デンマーク留学の報告|障害者が/障害者と #19
はじめに
大田福祉工場就労支援課、相談支援員の戸石と申します。普段は車椅子に乗って生活をしています。
私は2021年の8月~12月の間、デンマークで福祉の勉強をする為にエグモントホイスコーレという学校に留学をしていました。デンマークやこの学校を留学先に選んだ理由の一つにやはり、「ノーマライゼーションの考え方が根づいている国」だからです。
私が車椅子の生活になったのは10年前、プールの飛び込み事故で首の骨を折り、頸椎を損傷し四肢麻痺になりました。
そこから元々通ってた大学には戻れず、働くまでも針の穴を縫うような可能性を辿ってきました。
また、子供の頃からダウン症をもった友達がいてその子と違う学校に行く事や、私たちのいる世界とは違う世界がある感覚を子供ながらに覚え、ずっと違和感を持っていました。ノーマライゼーションの発祥の地で福祉を学び、体験する事で、障害者と健常者を分けない事の一つの解を自分の中に持ち仕事に活かしたいと思っていました。
留学先の学校について
留学先の学校は約3分の1の学生が何らかの障害を持っています。1970年に障害者と健常者を分けないインクルーシブ教育の先駆けとして始まり、「対話と共生」というテーマで福祉の思想を学ぶ事が出来ます。

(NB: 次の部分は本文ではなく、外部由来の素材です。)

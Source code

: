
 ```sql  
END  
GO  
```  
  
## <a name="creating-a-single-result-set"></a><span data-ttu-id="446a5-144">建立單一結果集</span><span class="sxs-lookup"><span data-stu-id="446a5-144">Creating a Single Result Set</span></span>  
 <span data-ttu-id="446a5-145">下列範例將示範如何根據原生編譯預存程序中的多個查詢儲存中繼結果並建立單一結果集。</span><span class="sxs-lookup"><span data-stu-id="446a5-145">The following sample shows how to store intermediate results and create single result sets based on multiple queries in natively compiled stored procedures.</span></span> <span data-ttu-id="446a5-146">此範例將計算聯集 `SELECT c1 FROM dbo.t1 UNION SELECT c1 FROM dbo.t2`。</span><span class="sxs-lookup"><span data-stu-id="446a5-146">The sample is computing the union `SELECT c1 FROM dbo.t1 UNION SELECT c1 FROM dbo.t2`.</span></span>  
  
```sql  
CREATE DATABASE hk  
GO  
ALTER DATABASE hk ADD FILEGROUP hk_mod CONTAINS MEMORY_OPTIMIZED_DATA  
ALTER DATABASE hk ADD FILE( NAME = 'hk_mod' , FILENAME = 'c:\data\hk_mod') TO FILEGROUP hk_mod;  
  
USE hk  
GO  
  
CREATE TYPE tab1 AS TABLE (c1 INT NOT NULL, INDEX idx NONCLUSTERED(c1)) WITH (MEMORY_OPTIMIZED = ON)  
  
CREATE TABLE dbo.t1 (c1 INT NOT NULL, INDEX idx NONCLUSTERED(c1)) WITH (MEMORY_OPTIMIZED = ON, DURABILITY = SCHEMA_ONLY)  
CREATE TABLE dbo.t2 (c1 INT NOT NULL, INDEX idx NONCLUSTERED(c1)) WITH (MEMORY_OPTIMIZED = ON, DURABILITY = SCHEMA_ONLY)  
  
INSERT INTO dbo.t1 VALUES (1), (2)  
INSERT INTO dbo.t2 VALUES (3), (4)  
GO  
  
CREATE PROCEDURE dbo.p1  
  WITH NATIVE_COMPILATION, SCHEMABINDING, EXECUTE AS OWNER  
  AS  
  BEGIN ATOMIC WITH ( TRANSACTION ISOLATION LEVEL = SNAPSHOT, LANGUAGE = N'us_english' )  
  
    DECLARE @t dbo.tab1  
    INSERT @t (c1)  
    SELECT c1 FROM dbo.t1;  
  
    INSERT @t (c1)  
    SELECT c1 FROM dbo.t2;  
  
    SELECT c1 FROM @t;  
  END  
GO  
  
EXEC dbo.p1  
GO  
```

学生は障害のある方もない方も関係なく、共に生活し共に学びます。
学校の授業では環境問題や政治、デンマークの福祉、ジェンダー、介助の技術、障害者雇用や障害者の暮らし等多岐に渡るテーマを学びました。日本の講義との違いは先生が前に立って何かを教えるのではなく、先生はファシリテーターとなり、学生は円になって対話をしながら学んでいく授業が多かったです。
過酷な就学旅行について
私が特に印象に残っている出来事は、「過酷な修学旅行」です。
目の不自由な方も、車椅子の方も、自閉症の方も関係なく、5日間、朝から夕方までただひたすらに森の中を歩きます。
森の中には険しい坂道があったり、途中で雨も降ったりするので、皆で協力をしながら車椅子を押したり、目の不自由な方のアテンドをしたり、皆が無理なく進めるように休憩のペース配分を考えたりして進みました。
終盤になると体力も精神力もギリギリの状態になります。ただ、そこからが本当のノーマライゼーションを感じた瞬間でした。
皆が遠慮なく自分の言いたい事を言い合い、相手の今の気持ちを分かちあって、
歌ったり、冗談を言い合ったりして、お互いの心を元気にしようと支えあいます。
過酷な修学旅行を終えた時、そこには障害なんてなかった事に気づきます。
誰だって誰かを支える事が出来ますし、私たちはそうゆうふうに生きているのだと改めて実感しました。
ノーマライゼーションの発祥の地にはすでにノーマライゼーションという考えを必要としておらず、デンマークで感じた福祉とは全ての人にとって明日の心配をすることなく今の幸せにフォーカス出来る社会の事だと思いました。